= Assignment =
Beneath this task are records; print exactly the stretch of them from the line with "the attribute with" through the line with "to the path", both ends included.

= Data to examine =
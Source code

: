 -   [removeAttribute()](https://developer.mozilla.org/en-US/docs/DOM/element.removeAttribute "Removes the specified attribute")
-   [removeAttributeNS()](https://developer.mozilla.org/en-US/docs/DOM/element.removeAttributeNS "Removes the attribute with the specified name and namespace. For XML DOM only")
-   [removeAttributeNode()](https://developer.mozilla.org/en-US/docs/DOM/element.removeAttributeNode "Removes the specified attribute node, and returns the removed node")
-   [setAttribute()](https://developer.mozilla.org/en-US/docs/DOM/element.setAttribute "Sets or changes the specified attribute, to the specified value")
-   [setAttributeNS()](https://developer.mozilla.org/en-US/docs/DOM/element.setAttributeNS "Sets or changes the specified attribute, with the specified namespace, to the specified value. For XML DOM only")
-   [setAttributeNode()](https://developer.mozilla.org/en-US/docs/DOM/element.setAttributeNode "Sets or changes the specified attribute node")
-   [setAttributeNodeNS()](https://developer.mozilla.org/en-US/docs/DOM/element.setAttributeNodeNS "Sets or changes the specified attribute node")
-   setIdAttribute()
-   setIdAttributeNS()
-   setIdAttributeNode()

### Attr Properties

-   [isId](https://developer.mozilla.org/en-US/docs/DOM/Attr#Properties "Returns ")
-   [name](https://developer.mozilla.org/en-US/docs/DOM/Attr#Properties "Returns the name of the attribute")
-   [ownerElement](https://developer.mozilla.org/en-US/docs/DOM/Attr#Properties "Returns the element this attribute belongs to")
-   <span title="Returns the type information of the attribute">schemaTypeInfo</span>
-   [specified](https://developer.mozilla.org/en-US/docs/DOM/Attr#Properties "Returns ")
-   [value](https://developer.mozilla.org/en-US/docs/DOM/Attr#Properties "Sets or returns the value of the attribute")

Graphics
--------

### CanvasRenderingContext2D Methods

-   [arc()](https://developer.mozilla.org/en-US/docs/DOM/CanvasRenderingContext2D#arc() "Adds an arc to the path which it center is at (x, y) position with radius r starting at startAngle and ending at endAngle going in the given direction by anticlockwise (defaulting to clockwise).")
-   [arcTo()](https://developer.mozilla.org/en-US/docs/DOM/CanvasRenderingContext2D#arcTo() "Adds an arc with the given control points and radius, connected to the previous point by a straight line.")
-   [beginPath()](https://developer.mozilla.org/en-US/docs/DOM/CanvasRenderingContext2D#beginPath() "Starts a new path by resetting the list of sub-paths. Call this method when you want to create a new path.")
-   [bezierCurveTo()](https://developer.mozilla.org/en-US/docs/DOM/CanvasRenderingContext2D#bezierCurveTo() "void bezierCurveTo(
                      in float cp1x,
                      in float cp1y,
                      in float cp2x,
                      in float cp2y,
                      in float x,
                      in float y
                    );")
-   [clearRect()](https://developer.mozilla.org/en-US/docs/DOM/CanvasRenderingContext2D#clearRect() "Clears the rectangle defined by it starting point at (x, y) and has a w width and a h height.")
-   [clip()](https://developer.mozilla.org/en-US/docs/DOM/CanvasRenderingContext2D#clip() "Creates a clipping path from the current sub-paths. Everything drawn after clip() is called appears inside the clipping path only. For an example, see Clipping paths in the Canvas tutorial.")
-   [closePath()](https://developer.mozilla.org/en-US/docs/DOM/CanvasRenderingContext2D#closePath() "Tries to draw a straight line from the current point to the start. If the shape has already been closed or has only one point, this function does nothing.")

= The answer =
-   [removeAttributeNS()](https://developer.mozilla.org/en-US/docs/DOM/element.removeAttributeNS "Removes the attribute with the specified name and namespace. For XML DOM only")
-   [removeAttributeNode()](https://developer.mozilla.org/en-US/docs/DOM/element.removeAttributeNode "Removes the specified attribute node, and returns the removed node")
-   [setAttribute()](https://developer.mozilla.org/en-US/docs/DOM/element.setAttribute "Sets or changes the specified attribute, to the specified value")
-   [setAttributeNS()](https://developer.mozilla.org/en-US/docs/DOM/element.setAttributeNS "Sets or changes the specified attribute, with the specified namespace, to the specified value. For XML DOM only")
-   [setAttributeNode()](https://developer.mozilla.org/en-US/docs/DOM/element.setAttributeNode "Sets or changes the specified attribute node")
-   [setAttributeNodeNS()](https://developer.mozilla.org/en-US/docs/DOM/element.setAttributeNodeNS "Sets or changes the specified attribute node")
-   setIdAttribute()
-   setIdAttributeNS()
-   setIdAttributeNode()

### Attr Properties

-   [isId](https://developer.mozilla.org/en-US/docs/DOM/Attr#Properties "Returns ")
-   [name](https://developer.mozilla.org/en-US/docs/DOM/Attr#Properties "Returns the name of the attribute")
-   [ownerElement](https://developer.mozilla.org/en-US/docs/DOM/Attr#Properties "Returns the element this attribute belongs to")
-   <span title="Returns the type information of the attribute">schemaTypeInfo</span>
-   [specified](https://developer.mozilla.org/en-US/docs/DOM/Attr#Properties "Returns ")
-   [value](https://developer.mozilla.org/en-US/docs/DOM/Attr#Properties "Sets or returns the value of the attribute")

Graphics
--------

### CanvasRenderingContext2D Methods

-   [arc()](https://developer.mozilla.org/en-US/docs/DOM/CanvasRenderingContext2D#arc() "Adds an arc to the path which it center is at (x, y) position with radius r starting at startAngle and ending at endAngle going in the given direction by anticlockwise (defaulting to clockwise).")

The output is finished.